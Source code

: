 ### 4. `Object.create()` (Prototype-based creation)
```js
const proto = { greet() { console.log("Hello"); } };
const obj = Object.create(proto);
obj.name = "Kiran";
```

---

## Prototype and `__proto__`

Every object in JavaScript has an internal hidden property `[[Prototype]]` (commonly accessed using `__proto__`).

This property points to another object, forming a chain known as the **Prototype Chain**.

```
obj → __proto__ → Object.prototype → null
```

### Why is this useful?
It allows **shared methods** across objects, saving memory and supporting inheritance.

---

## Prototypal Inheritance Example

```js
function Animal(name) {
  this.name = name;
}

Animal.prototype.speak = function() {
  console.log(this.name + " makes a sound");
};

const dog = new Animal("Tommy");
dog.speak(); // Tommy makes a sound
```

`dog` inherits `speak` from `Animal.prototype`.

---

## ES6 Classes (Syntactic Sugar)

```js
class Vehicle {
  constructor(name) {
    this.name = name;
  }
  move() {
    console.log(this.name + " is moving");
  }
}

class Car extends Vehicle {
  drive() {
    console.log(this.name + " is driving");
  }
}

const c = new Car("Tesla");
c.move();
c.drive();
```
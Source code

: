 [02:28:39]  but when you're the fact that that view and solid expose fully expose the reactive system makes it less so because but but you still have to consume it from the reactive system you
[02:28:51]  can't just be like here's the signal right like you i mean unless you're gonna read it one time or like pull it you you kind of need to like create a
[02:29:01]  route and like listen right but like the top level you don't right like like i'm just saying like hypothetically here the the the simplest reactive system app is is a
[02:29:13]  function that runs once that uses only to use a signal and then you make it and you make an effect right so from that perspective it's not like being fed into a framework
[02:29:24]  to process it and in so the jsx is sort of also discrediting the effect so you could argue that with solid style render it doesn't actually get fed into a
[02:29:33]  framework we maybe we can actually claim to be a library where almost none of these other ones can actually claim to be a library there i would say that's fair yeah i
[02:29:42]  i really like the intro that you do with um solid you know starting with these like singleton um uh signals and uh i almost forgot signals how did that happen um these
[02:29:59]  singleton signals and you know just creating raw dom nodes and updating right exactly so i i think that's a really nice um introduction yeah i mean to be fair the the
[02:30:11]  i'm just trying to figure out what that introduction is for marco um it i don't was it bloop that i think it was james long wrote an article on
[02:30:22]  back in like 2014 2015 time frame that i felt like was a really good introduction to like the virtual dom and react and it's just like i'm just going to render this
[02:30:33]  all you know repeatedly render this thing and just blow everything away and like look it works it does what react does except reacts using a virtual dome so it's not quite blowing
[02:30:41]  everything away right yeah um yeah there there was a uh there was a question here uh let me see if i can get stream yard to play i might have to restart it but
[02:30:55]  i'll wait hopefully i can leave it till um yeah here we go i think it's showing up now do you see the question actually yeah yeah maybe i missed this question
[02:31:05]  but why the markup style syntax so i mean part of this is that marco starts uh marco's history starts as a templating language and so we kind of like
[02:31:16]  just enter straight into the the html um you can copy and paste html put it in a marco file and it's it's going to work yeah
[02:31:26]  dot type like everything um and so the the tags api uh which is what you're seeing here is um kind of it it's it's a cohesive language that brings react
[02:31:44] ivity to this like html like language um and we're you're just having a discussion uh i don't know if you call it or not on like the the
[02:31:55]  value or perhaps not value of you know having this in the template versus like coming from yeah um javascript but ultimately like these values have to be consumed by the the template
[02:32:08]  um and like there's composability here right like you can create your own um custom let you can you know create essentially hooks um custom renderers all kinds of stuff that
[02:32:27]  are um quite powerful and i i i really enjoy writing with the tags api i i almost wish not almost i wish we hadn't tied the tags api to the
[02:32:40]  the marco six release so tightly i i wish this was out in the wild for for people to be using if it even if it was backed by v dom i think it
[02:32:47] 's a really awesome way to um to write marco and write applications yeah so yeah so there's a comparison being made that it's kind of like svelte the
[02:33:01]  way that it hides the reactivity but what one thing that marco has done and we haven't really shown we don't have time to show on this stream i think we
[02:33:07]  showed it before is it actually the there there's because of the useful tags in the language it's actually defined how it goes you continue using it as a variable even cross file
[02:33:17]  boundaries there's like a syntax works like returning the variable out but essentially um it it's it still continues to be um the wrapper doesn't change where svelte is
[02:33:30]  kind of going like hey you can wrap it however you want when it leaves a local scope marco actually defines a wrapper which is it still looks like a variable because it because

....................

→ **What is being asked**
All lines of the records above that carry the word "stream" should be listed.

→ **Answer**
[02:30:41]  everything away right yeah um yeah there there was a uh there was a question here uh let me see if i can get stream yard to play i might have to restart it but
[02:33:01]  way that it hides the reactivity but what one thing that marco has done and we haven't really shown we don't have time to show on this stream i think we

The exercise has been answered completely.